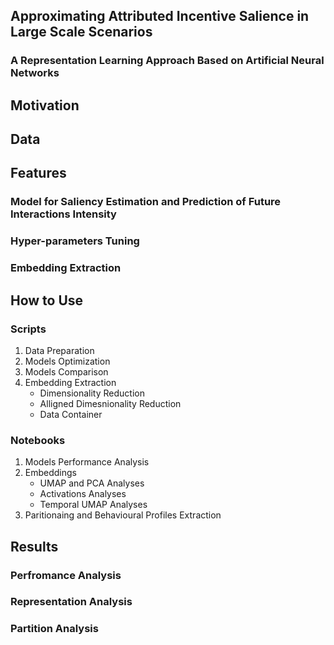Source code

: ## Approximating Attributed Incentive Salience in Large Scale Scenarios
### A Representation Learning Approach Based on Artificial Neural Networks

## Motivation

## Data

## Features

### Model for Saliency Estimation and Prediction of Future Interactions Intensity

### Hyper-parameters Tuning

### Embedding Extraction

## How to Use

### Scripts
1. Data Preparation
2. Models Optimization
3. Models Comparison
4. Embedding Extraction
    * Dimensionality Reduction
    * Alligned Dimesnionality Reduction
    * Data Container

### Notebooks
1. Models Performance Analysis
2. Embeddings
    * UMAP and PCA Analyses
    * Activations Analyses 
    * Temporal UMAP Analyses
3. Paritionaing and Behavioural Profiles Extraction

## Results

### Perfromance Analysis

### Representation Analysis

### Partition Analysis

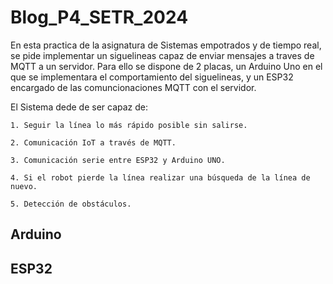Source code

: # Blog_P4_SETR_2024

En esta practica de la asignatura de Sistemas empotrados y de tiempo real, se pide implementar un siguelineas capaz de enviar mensajes a traves de MQTT a un servidor. Para ello se dispone de 2 placas, un Arduino Uno en el que se implementara el comportamiento del siguelineas, y un ESP32 encargado de las comuncionaciones MQTT con el servidor. 

El Sistema dede de ser capaz de:

    1. Seguir la línea lo más rápido posible sin salirse.
    
    2. Comunicación IoT a través de MQTT.
    
    3. Comunicación serie entre ESP32 y Arduino UNO.
    
    4. Si el robot pierde la línea realizar una búsqueda de la línea de nuevo.
    
    5. Detección de obstáculos.

## Arduino

## ESP32
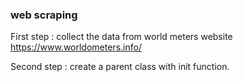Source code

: ### web scraping 
First step : collect the data from world meters website  https://www.worldometers.info/

Second step : create a parent class with init function.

- **Work required**
All of the data is to be returned exactly, with no pictures included.

- **Exercise solution**
Source code

: ## Approximating Attributed Incentive Salience in Large Scale Scenarios
### A Representation Learning Approach Based on Artificial Neural Networks

## Motivation

## Data

## Features

### Model for Saliency Estimation and Prediction of Future Interactions Intensity

### Hyper-parameters Tuning

### Embedding Extraction

## How to Use

### Scripts
1. Data Preparation
2. Models Optimization
3. Models Comparison
4. Embedding Extraction
    * Dimensionality Reduction
    * Alligned Dimesnionality Reduction
    * Data Container

### Notebooks
1. Models Performance Analysis
2. Embeddings
    * UMAP and PCA Analyses
    * Activations Analyses 
    * Temporal UMAP Analyses
3. Paritionaing and Behavioural Profiles Extraction

## Results

### Perfromance Analysis

### Representation Analysis

### Partition Analysis

Source code

: # Blog_P4_SETR_2024

En esta practica de la asignatura de Sistemas empotrados y de tiempo real, se pide implementar un siguelineas capaz de enviar mensajes a traves de MQTT a un servidor. Para ello se dispone de 2 placas, un Arduino Uno en el que se implementara el comportamiento del siguelineas, y un ESP32 encargado de las comuncionaciones MQTT con el servidor. 

El Sistema dede de ser capaz de:

    1. Seguir la línea lo más rápido posible sin salirse.
    
    2. Comunicación IoT a través de MQTT.
    
    3. Comunicación serie entre ESP32 y Arduino UNO.
    
    4. Si el robot pierde la línea realizar una búsqueda de la línea de nuevo.
    
    5. Detección de obstáculos.

## Arduino

## ESP32
Source code

: ### web scraping 
First step : collect the data from world meters website  https://www.worldometers.info/

Second step : create a parent class with init function.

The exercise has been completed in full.